» AIM OF THE TASK:
Search each line below for the word "Unity" and list those that contain it.

___ EXCERPTED DATA

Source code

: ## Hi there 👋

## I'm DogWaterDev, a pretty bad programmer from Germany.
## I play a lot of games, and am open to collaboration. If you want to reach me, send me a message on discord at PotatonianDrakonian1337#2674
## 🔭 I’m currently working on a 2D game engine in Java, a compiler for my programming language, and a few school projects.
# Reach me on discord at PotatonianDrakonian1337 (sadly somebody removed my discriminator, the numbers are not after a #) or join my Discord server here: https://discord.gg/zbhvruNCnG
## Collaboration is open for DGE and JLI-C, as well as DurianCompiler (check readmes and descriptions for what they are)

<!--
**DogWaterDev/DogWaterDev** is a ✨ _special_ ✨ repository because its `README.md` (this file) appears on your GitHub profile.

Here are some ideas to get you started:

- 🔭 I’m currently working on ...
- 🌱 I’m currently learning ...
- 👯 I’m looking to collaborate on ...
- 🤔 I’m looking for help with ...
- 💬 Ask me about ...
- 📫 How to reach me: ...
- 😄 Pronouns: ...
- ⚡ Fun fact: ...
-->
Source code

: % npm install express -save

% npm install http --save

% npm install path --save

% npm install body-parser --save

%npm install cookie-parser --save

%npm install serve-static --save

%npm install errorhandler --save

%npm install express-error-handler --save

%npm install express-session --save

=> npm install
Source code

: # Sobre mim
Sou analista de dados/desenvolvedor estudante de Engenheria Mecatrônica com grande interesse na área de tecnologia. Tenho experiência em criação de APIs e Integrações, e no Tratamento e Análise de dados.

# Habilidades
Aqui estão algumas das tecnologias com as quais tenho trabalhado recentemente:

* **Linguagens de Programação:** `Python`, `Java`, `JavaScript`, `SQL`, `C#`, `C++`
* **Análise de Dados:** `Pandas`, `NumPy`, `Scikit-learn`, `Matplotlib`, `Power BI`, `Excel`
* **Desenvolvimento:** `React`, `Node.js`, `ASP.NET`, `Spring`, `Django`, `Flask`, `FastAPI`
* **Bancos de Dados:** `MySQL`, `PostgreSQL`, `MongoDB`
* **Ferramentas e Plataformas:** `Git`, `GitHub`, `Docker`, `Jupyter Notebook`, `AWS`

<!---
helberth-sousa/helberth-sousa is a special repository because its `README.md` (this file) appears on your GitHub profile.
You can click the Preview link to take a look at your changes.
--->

______
___ EXCERPTED DATA

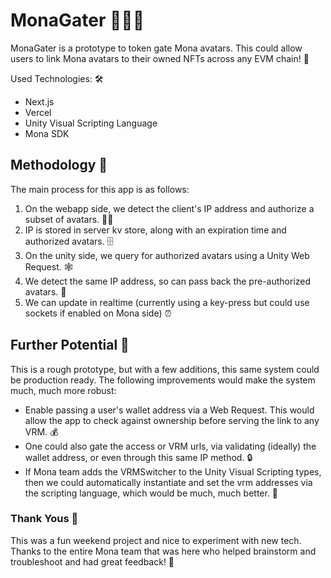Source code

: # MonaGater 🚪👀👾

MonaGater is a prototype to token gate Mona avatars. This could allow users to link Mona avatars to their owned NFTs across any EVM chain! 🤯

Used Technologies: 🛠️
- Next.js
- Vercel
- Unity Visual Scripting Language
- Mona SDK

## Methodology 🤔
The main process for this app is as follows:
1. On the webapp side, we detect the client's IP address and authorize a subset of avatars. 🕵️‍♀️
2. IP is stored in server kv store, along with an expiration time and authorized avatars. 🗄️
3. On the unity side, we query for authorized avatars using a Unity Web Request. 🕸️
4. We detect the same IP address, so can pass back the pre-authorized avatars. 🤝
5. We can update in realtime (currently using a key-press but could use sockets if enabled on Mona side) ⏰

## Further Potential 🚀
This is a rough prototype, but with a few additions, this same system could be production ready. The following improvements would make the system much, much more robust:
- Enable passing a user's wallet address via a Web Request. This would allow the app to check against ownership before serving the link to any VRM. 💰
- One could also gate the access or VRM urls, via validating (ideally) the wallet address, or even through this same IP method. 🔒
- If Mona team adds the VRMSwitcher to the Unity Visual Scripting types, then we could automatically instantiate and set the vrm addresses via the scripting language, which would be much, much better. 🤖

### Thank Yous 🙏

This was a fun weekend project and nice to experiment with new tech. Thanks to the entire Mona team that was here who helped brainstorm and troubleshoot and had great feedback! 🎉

______

» EXERCISE RESPONSE:
- Unity Visual Scripting Language
3. On the unity side, we query for authorized avatars using a Unity Web Request. 🕸️
- If Mona team adds the VRMSwitcher to the Unity Visual Scripting types, then we could automatically instantiate and set the vrm addresses via the scripting language, which would be much, much better. 🤖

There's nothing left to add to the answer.